The story of a small town deputy, who loses the carefully maintained control he keeps over his psychosis, partially in a convoluted attempt at revenge, partially to cover up said attempt, and partially because he just plain likes it. Is as merciless as they come.

Reading it is like watching the temperature gauge on a faulty boiler. It quakes in the yellow most of the time, dipping occasionally into the green for some lucid exposition. But every once in awhile it richocets up into the red. And when Thompson does that, when he gives us madness at full bore. It is terrifying.


Fragile Things is basically a collection of B Sides from Neil Gaiman, he admits as much in the prologue, but it’s a reminder of how entertaining even a collection of B-Sides from Gaiman can be.

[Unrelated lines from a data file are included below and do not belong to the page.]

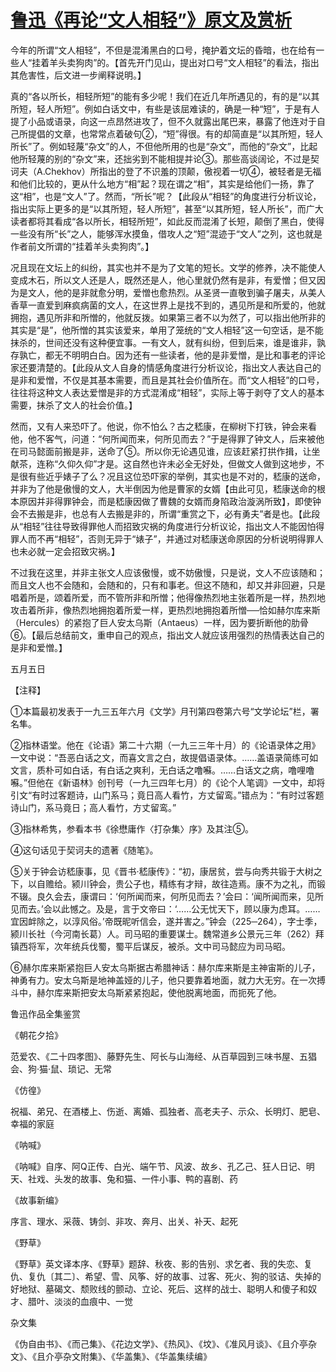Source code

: # [鲁迅《再论“文人相轻”》原文及赏析](https://www.vrrw.net/wx/8618.html)

今年的所谓“文人相轻”，不但是混淆黑白的口号，掩护着文坛的昏暗，也在给有一些人“挂着羊头卖狗肉”的。【首先开门见山，提出对口号“文人相轻”的看法，指出其危害性，后文进一步阐释说明。】

真的“各以所长，相轻所短”的能有多少呢！我们在近几年所遇见的，有的是“以其所短，轻人所短”。例如白话文中，有些是该屈难读的，确是一种“短”，于是有人提了小品或语录，向这一点昂然进攻了，但不久就露出尾巴来，暴露了他连对于自己所提倡的文章，也常常点着破句②，“短”得很。有的却简直是“以其所短，轻人所长”了。例如轻蔑“杂文”的人，不但他所用的也是“杂文”，而他的“杂文”，比起他所轻蔑的别的“杂文”来，还拙劣到不能相提并论③。那些高谈阔论，不过是契诃夫（A.Chekhov）所指出的登了不识羞的顶颠，傲视着一切④，被轻者是无福和他们比较的，更从什么地方“相”起？现在谓之“相”，其实是给他们一扬，靠了这“相”，也是“文人”了。然而，“所长”呢？【此段从“相轻”的角度进行分析议论，指出实际上更多的是“以其所短，轻人所短”，甚至“以其所短，轻人所长”，而广大读者都将其看成“各以所长，相轻所短”，如此反而混淆了长短，颠倒了黑白，使得一些没有所“长”之人，能够浑水摸鱼，借攻人之“短”混迹于“文人”之列，这也就是作者前文所谓的“挂着羊头卖狗肉”。】



况且现在文坛上的纠纷，其实也并不是为了文笔的短长。文学的修养，决不能使人变成木石，所以文人还是人，既然还是人，他心里就仍然有是非，有爱憎；但又因为是文人，他的是非就愈分明，爱憎也愈热烈。从圣贤一直敬到骗子屠夫，从美人香草一直爱到麻疯病菌的文人，在这世界上是找不到的，遇见所是和所爱的，他就拥抱，遇见所非和所憎的，他就反拨。如果第三者不以为然了，可以指出他所非的其实是“是”，他所憎的其实该爱来，单用了笼统的“文人相轻”这一句空话，是不能抹杀的，世间还没有这种便宜事。一有文人，就有纠纷，但到后来，谁是谁非，孰存孰亡，都无不明明白白。因为还有一些读者，他的是非爱憎，是比和事老的评论家还要清楚的。【此段从文人自身的情感角度进行分析议论，指出文人表达自己的是非和爱憎，不仅是其基本需要，而且是其社会价值所在。而“文人相轻”的口号，往往将这种文人表达爱憎是非的方式混淆成“相轻”，实际上等于剥夺了文人的基本需要，抹杀了文人的社会价值。】

然而，又有人来恐吓了。他说，你不怕么？古之嵇康，在柳树下打铁，钟会来看他，他不客气，问道：“何所闻而来，何所见而去？”于是得罪了钟文人，后来被他在司马懿面前搬是非，送命了⑤。所以你无论遇见谁，应该赶紧打拱作揖，让坐献茶，连称“久仰久仰”才是。这自然也许未必全无好处，但做文人做到这地步，不是很有些近乎婊子了么？况且这位恐吓家的举例，其实也是不对的，嵇康的送命，并非为了他是傲慢的文人，大半倒因为他是曹家的女婿【由此可见，嵇康送命的根本原因并非得罪钟会，而是嵇康因做了曹魏的女婿而身陷政治漩涡所致】，即使钟会不去搬是非，也总有人去搬是非的，所谓“重赏之下，必有勇夫”者是也。【此段从“相轻”往往导致得罪他人而招致灾祸的角度进行分析议论，指出文人不能因怕得罪人而不再“相轻”，否则无异于“婊子”，并通过对嵇康送命原因的分析说明得罪人也未必就一定会招致灾祸。】

不过我在这里，并非主张文人应该傲慢，或不妨傲慢，只是说，文人不应该随和；而且文人也不会随和，会随和的，只有和事老。但这不随和，却又并非回避，只是唱着所是，颂着所爱，而不管所非和所憎；他得像热烈地主张着所是一样，热烈地攻击着所非，像热烈地拥抱着所爱一样，更热烈地拥抱着所憎──恰如赫尔库来斯（Hercules）的紧抱了巨人安太乌斯（Antaeus）一样，因为要折断他的肋骨⑥。【最后总结前文，重申自己的观点，指出文人就应该用强烈的热情表达自己的是非和爱憎。】

五月五日





【注释】

①本篇最初发表于一九三五年六月《文学》月刊第四卷第六号“文学论坛”栏，署名隼。

②指林语堂。他在《论语》第二十六期（一九三三年十月）的《论语录体之用》一文中说：“吾恶白话之文，而喜文言之白，故提倡语录体。……盖语录简练可如文言，质朴可如白话，有白话之爽利，无白话之噜囌。……白话文之病，噜哩噜囌。”但他在《新语林》创刊号（一九三四年七月）的《论个人笔调》一文中，却将引文“有时过客题诗，山门系马；竟日高人看竹，方丈留鸾。”错点为：“有时过客题诗山门，系马竟日；高人看竹，方丈留鸾。”

③指林希隽，参看本书《徐懋庸作〈打杂集〉序》及其注⑤。

④这句话见于契诃夫的遗著《随笔》。

⑤关于钟会访嵇康事，见《晋书·嵇康传》：“初，康居贫，尝与向秀共锻于大树之下，以自赡给。颍川钟会，贵公子也，精练有才辩，故往造焉。康不为之礼，而锻不辍。良久会去，康谓曰：‘何所闻而来，何所见而去？’会曰：‘闻所闻而来，见所见而去。’会以此憾之。及是，言于文帝曰：‘……公无忧天下，顾以康为虑耳。……宜因衅除之，以淳风俗。’帝既昵听信会，遂并害之。”钟会（225─264），字士季，颍川长社（今河南长葛）人。司马昭的重要谋士。魏常道乡公景元三年（262）拜镇西将军，次年统兵伐蜀，蜀平后谋反，被杀。文中司马懿应为司马昭。

⑥赫尔库来斯紧抱巨人安太乌斯据古希腊神话：赫尔库来斯是主神宙斯的儿子，神勇有力。安太乌斯是地神盖娅的儿子，他只要靠着地面，就力大无穷。在一次搏斗中，赫尔库来斯把安太乌斯紧紧抱起，使他脱离地面，而扼死了他。

鲁迅作品全集鉴赏

《朝花夕拾》

范爱农、《二十四孝图》、藤野先生、阿长与山海经、从百草园到三味书屋、五猖会、狗·猫·鼠、琐记、无常

《仿徨》

祝福、弟兄、在酒楼上、伤逝、离婚、孤独者、高老夫子、示众、长明灯、肥皂、幸福的家庭

《呐喊》

《呐喊》自序、阿Q正传、白光、端午节、风波、故乡、孔乙己、狂人日记、明天、社戏、头发的故事、兔和猫、一件小事、鸭的喜剧、药

《故事新编》

序言、理水、采薇、铸剑、非攻、奔月、出关、补天、起死

《野草》

《野草》英文译本序、《野草》题辞、秋夜、影的告别、求乞者、我的失恋、复仇、复仇〔其二〕、希望、雪、风筝、好的故事、过客、死火、狗的驳诘、失掉的好地狱、墓碣文、颓败线的颤动、立论、死后、这样的战士、聪明人和傻子和奴才、腊叶、淡淡的血痕中、一觉

杂文集

《伪自由书》、《而己集》、《花边文学》、《热风》、《坟》、《准风月谈》、《且介亭杂文》、《且介亭杂文附集》、《华盖集》、《华盖集续编》

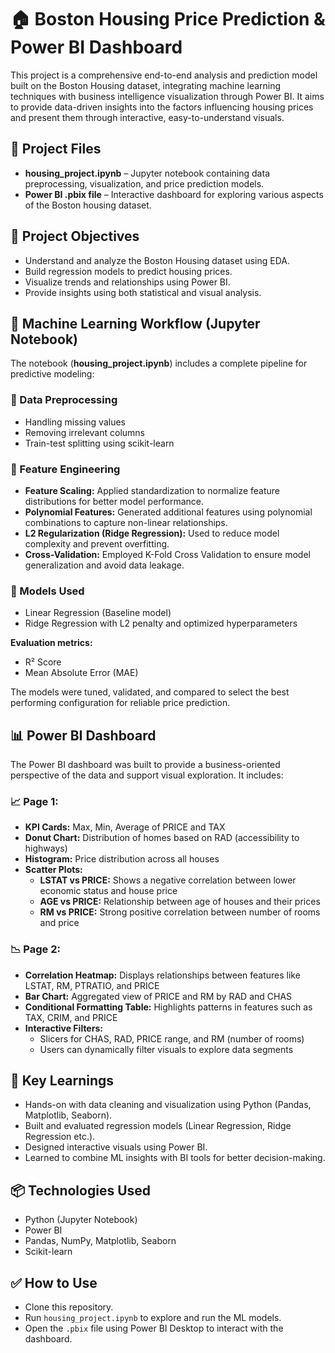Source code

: <h1>🏠 Boston Housing Price Prediction & Power BI Dashboard</h1>

<p>This project is a comprehensive end-to-end analysis and prediction model built on the Boston Housing dataset, integrating machine learning techniques with business intelligence visualization through Power BI. It aims to provide data-driven insights into the factors influencing housing prices and present them through interactive, easy-to-understand visuals.</p>

<h2>📁 Project Files</h2>
<ul>
  <li><strong>housing_project.ipynb</strong> – Jupyter notebook containing data preprocessing, visualization, and price prediction models.</li>
  <li><strong>Power BI .pbix file</strong> – Interactive dashboard for exploring various aspects of the Boston housing dataset.</li>
</ul>

<h2>🚀 Project Objectives</h2>
<ul>
  <li>Understand and analyze the Boston Housing dataset using EDA.</li>
  <li>Build regression models to predict housing prices.</li>
  <li>Visualize trends and relationships using Power BI.</li>
  <li>Provide insights using both statistical and visual analysis.</li>
</ul>

<h2>🧠 Machine Learning Workflow (Jupyter Notebook)</h2>
<p>The notebook (<strong>housing_project.ipynb</strong>) includes a complete pipeline for predictive modeling:</p>

<h3>🔹 Data Preprocessing</h3>
<ul>
  <li>Handling missing values</li>
  <li>Removing irrelevant columns</li>
  <li>Train-test splitting using scikit-learn</li>
</ul>

<h3>🔹 Feature Engineering</h3>
<ul>
  <li><strong>Feature Scaling:</strong> Applied standardization to normalize feature distributions for better model performance.</li>
  <li><strong>Polynomial Features:</strong> Generated additional features using polynomial combinations to capture non-linear relationships.</li>
  <li><strong>L2 Regularization (Ridge Regression):</strong> Used to reduce model complexity and prevent overfitting.</li>
  <li><strong>Cross-Validation:</strong> Employed K-Fold Cross Validation to ensure model generalization and avoid data leakage.</li>
</ul>

<h3>🔹 Models Used</h3>
<ul>
  <li>Linear Regression (Baseline model)</li>
  <li>Ridge Regression with L2 penalty and optimized hyperparameters</li>
</ul>
<p><strong>Evaluation metrics:</strong></p>
<ul>
  <li>R² Score</li>
  <li>Mean Absolute Error (MAE)</li>
</ul>
<p>The models were tuned, validated, and compared to select the best performing configuration for reliable price prediction.</p>

<h2>📊 Power BI Dashboard</h2>
<p>The Power BI dashboard was built to provide a business-oriented perspective of the data and support visual exploration. It includes:</p>

<h3>📈 Page 1:</h3>
<ul>
  <li><strong>KPI Cards:</strong> Max, Min, Average of PRICE and TAX</li>
  <li><strong>Donut Chart:</strong> Distribution of homes based on RAD (accessibility to highways)</li>
  <li><strong>Histogram:</strong> Price distribution across all houses</li>
  <li><strong>Scatter Plots:</strong>
    <ul>
      <li><strong>LSTAT vs PRICE:</strong> Shows a negative correlation between lower economic status and house price</li>
      <li><strong>AGE vs PRICE:</strong> Relationship between age of houses and their prices</li>
      <li><strong>RM vs PRICE:</strong> Strong positive correlation between number of rooms and price</li>
    </ul>
  </li>
</ul>

<h3>📉 Page 2:</h3>
<ul>
  <li><strong>Correlation Heatmap:</strong> Displays relationships between features like LSTAT, RM, PTRATIO, and PRICE</li>
  <li><strong>Bar Chart:</strong> Aggregated view of PRICE and RM by RAD and CHAS</li>
  <li><strong>Conditional Formatting Table:</strong> Highlights patterns in features such as TAX, CRIM, and PRICE</li>
  <li><strong>Interactive Filters:</strong>
    <ul>
      <li>Slicers for CHAS, RAD, PRICE range, and RM (number of rooms)</li>
      <li>Users can dynamically filter visuals to explore data segments</li>
    </ul>
  </li>
</ul>

<h2>📌 Key Learnings</h2>
<ul>
  <li>Hands-on with data cleaning and visualization using Python (Pandas, Matplotlib, Seaborn).</li>
  <li>Built and evaluated regression models (Linear Regression, Ridge Regression etc.).</li>
  <li>Designed interactive visuals using Power BI.</li>
  <li>Learned to combine ML insights with BI tools for better decision-making.</li>
</ul>

<h2>📦 Technologies Used</h2>
<ul>
  <li>Python (Jupyter Notebook)</li>
  <li>Power BI</li>
  <li>Pandas, NumPy, Matplotlib, Seaborn</li>
  <li>Scikit-learn</li>
</ul>

<h2>✅ How to Use</h2>
<ul>
  <li>Clone this repository.</li>
  <li>Run <code>housing_project.ipynb</code> to explore and run the ML models.</li>
  <li>Open the <code>.pbix</code> file using Power BI Desktop to interact with the dashboard.</li>
</ul>
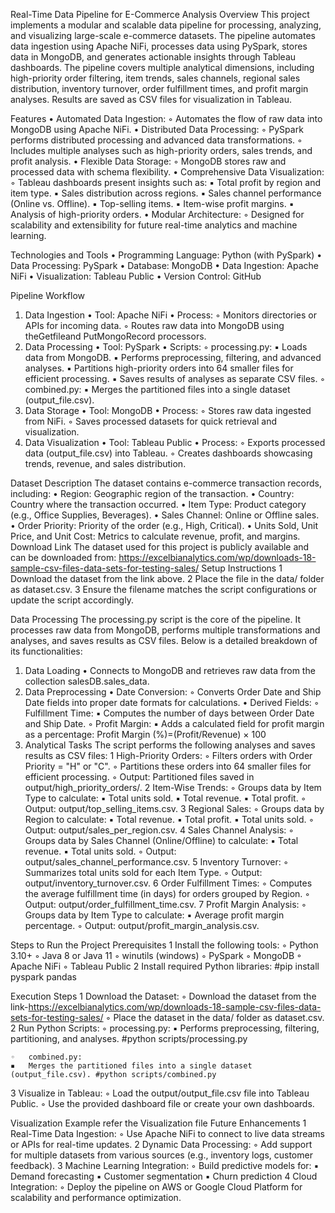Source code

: Real-Time Data Pipeline for E-Commerce Analysis
Overview
This project implements a modular and scalable data pipeline for processing, analyzing, and visualizing large-scale e-commerce datasets. The pipeline automates data ingestion using Apache NiFi, processes data using PySpark, stores data in MongoDB, and generates actionable insights through Tableau dashboards.
The pipeline covers multiple analytical dimensions, including high-priority order filtering, item trends, sales channels, regional sales distribution, inventory turnover, order fulfillment times, and profit margin analyses. Results are saved as CSV files for visualization in Tableau.

Features
	•	Automated Data Ingestion:
	◦	Automates the flow of raw data into MongoDB using Apache NiFi.
	•	Distributed Data Processing:
	◦	PySpark performs distributed processing and advanced data transformations.
	◦	Includes multiple analyses such as high-priority orders, sales trends, and profit analysis.
	•	Flexible Data Storage:
	◦	MongoDB stores raw and processed data with schema flexibility.
	•	Comprehensive Data Visualization:
	◦	Tableau dashboards present insights such as:
	▪	Total profit by region and item type.
	▪	Sales distribution across regions.
	▪	Sales channel performance (Online vs. Offline).
	▪	Top-selling items.
	▪	Item-wise profit margins.
	▪	Analysis of high-priority orders.
	•	Modular Architecture:
	◦	Designed for scalability and extensibility for future real-time analytics and machine learning.

Technologies and Tools
	•	Programming Language: Python (with PySpark)
	•	Data Processing: PySpark
	•	Database: MongoDB 
	•	Data Ingestion: Apache NiFi
	•	Visualization: Tableau Public
	•	Version Control: GitHub

Pipeline Workflow
1. Data Ingestion
	•	Tool: Apache NiFi
	•	Process:
	◦	Monitors directories or APIs for incoming data.
	◦	Routes raw data into MongoDB using theGetfileand  PutMongoRecord processors.
2. Data Processing
	•	Tool: PySpark
	•	Scripts:
	◦	processing.py:
	▪	Loads data from MongoDB.
	▪	Performs preprocessing, filtering, and advanced analyses.
	▪	Partitions high-priority orders into 64 smaller files for efficient processing.
	▪	Saves results of analyses as separate CSV files.
	◦	combined.py:
	▪	Merges the partitioned files into a single dataset (output_file.csv).
3. Data Storage
	•	Tool: MongoDB
	•	Process:
	◦	Stores raw data ingested from NiFi.
	◦	Saves processed datasets for quick retrieval and visualization.
4. Data Visualization
	•	Tool: Tableau Public
	•	Process:
	◦	Exports processed data (output_file.csv) into Tableau.
	◦	Creates dashboards showcasing trends, revenue, and sales distribution.

Dataset
Description
The dataset contains e-commerce transaction records, including:
	•	Region: Geographic region of the transaction.
	•	Country: Country where the transaction occurred.
	•	Item Type: Product category (e.g., Office Supplies, Beverages).
	•	Sales Channel: Online or Offline sales.
	•	Order Priority: Priority of the order (e.g., High, Critical).
	•	Units Sold, Unit Price, and Unit Cost: Metrics to calculate revenue, profit, and margins.
Download Link
The dataset used for this project is publicly available and can be downloaded from: https://excelbianalytics.com/wp/downloads-18-sample-csv-files-data-sets-for-testing-sales/
Setup Instructions
	1	Download the dataset from the link above.
	2	Place the file in the data/ folder as dataset.csv.
	3	Ensure the filename matches the script configurations or update the script accordingly.

Data Processing
The processing.py script is the core of the pipeline. It processes raw data from MongoDB, performs multiple transformations and analyses, and saves results as CSV files. Below is a detailed breakdown of its functionalities:
1. Data Loading
	•	Connects to MongoDB and retrieves raw data from the collection salesDB.sales_data.
2. Data Preprocessing
	•	Date Conversion:
	◦	Converts Order Date and Ship Date fields into proper date formats for calculations.
	•	Derived Fields:
	◦	Fulfillment Time:
	▪	Computes the number of days between Order Date and Ship Date.
	◦	Profit Margin:
	▪	Adds a calculated field for profit margin as a percentage: Profit Margin (%)=(Profit/Revenue) × 100 
3. Analytical Tasks
The script performs the following analyses and saves results as CSV files:
	1	High-Priority Orders:
	◦	Filters orders with Order Priority = "H" or "C".
	◦	Partitions these orders into 64 smaller files for efficient processing.
	◦	Output: Partitioned files saved in output/high_priority_orders/.
	2	Item-Wise Trends:
	◦	Groups data by Item Type to calculate:
	▪	Total units sold.
	▪	Total revenue.
	▪	Total profit.
	◦	Output: output/top_selling_items.csv.
	3	Regional Sales:
	◦	Groups data by Region to calculate:
	▪	Total revenue.
	▪	Total profit.
	▪	Total units sold.
	◦	Output: output/sales_per_region.csv.
	4	Sales Channel Analysis:
	◦	Groups data by Sales Channel (Online/Offline) to calculate:
	▪	Total revenue.
	▪	Total units sold.
	◦	Output: output/sales_channel_performance.csv.
	5	Inventory Turnover:
	◦	Summarizes total units sold for each Item Type.
	◦	Output: output/inventory_turnover.csv.
	6	Order Fulfillment Times:
	◦	Computes the average fulfillment time (in days) for orders grouped by Region.
	◦	Output: output/order_fulfillment_time.csv.
	7	Profit Margin Analysis:
	◦	Groups data by Item Type to calculate:
	▪	Average profit margin percentage.
	◦	Output: output/profit_margin_analysis.csv.

Steps to Run the Project
Prerequisites
	1	Install the following tools:
	◦	Python 3.10+
	◦	Java 8 or Java 11
	◦	winutils (windows)
	◦	PySpark
	◦	MongoDB
	◦	Apache NiFi
	◦	Tableau Public
	2	Install required Python libraries: #pip install pyspark pandas

Execution Steps
	1	Download the Dataset:
	◦	Download the dataset from the link-https://excelbianalytics.com/wp/downloads-18-sample-csv-files-data-sets-for-testing-sales/
	◦	Place the dataset in the data/ folder as dataset.csv.
	2	Run Python Scripts:
	◦	processing.py:
	▪	Performs preprocessing, filtering, partitioning, and analyses. #python scripts/processing.py

	◦	combined.py:
	▪	Merges the partitioned files into a single dataset (output_file.csv). #python scripts/combined.py

3		Visualize in Tableau:
	◦	Load the output/output_file.csv file into Tableau Public.
	◦	Use the provided dashboard file or create your own dashboards.


Visualization Example
	refer the Visualization file
Future Enhancements
	1	Real-Time Data Ingestion:
	◦	Use Apache NiFi to connect to live data streams or APIs for real-time updates.
	2	Dynamic Data Processing:
	◦	Add support for multiple datasets from various sources (e.g., inventory logs, customer feedback).
	3	Machine Learning Integration:
	◦	Build predictive models for:
	▪	Demand forecasting
	▪	Customer segmentation
	▪	Churn prediction
	4	Cloud Integration:
	◦	Deploy the pipeline on AWS or Google Cloud Platform for scalability and performance optimization.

Its uneven to say the least, and has the distinction of carrying both my favorite and least favorite Neil Gaiman stories ever written. And while its not something I would ever recommend to a beginner, it does offer a wide survey of his styles and obsessions.

Meta fiction becomes Bret Eaton Ellis (I can more or less guarentee that will be the last time you see me type that sentence). Lunar Park is as far as I’m concerned the most underrated book of the decade. A startling meditation on the responsibility of artists (this from a man accused of being among the most irresponsible), post 9/11 tension, Stephen King, and the complicated currents of love and resentment that can flow between father and son. It’s a masterpiece.

And if Imperial Bedrooms never fully coalesces into something worth reading, well for a long time it seems like its going to. Less of a sequel, then an “Elseworlds piece” Imperial Bedroom’s spends its first fifty pages or so gleefully poking its finger into the meeting place between fiction and reality, following Clay the protagonist in Less Then Zero, in a world where Less Then Zero (Both the book and the film) exist.

The insurmountable Problem with Imperial Bedrooms, is that while Less Then Zero was about a group of people watching the last remaining bits of their souls flicker out and die, Imperial Bedrooms is about characters who are already dead inside. They have finally become the “cock sucking coke snorting zombies” Ellis so famously derided in the no hold’s barred opening of Lunar Park.

Ellis has always been an author who is often unfairly accused of being immoral because he portrays immorality so well. Its odd because there’s nothing glamourous about Ellis’s depiction of evil. Its empty hunger and venality fueled to abhorrent levels by boredom and fear. Empty consumption driven to the breaking point by the characters numbness.

And yet even as the main character in Imperial Bedrooms falls to depths yet unseen by Ellis characters, the effect is curiously underwhelming. The resulting Damnation or redemption only matters if you care one way or the other. And for the first time with Ellis, I didn’t.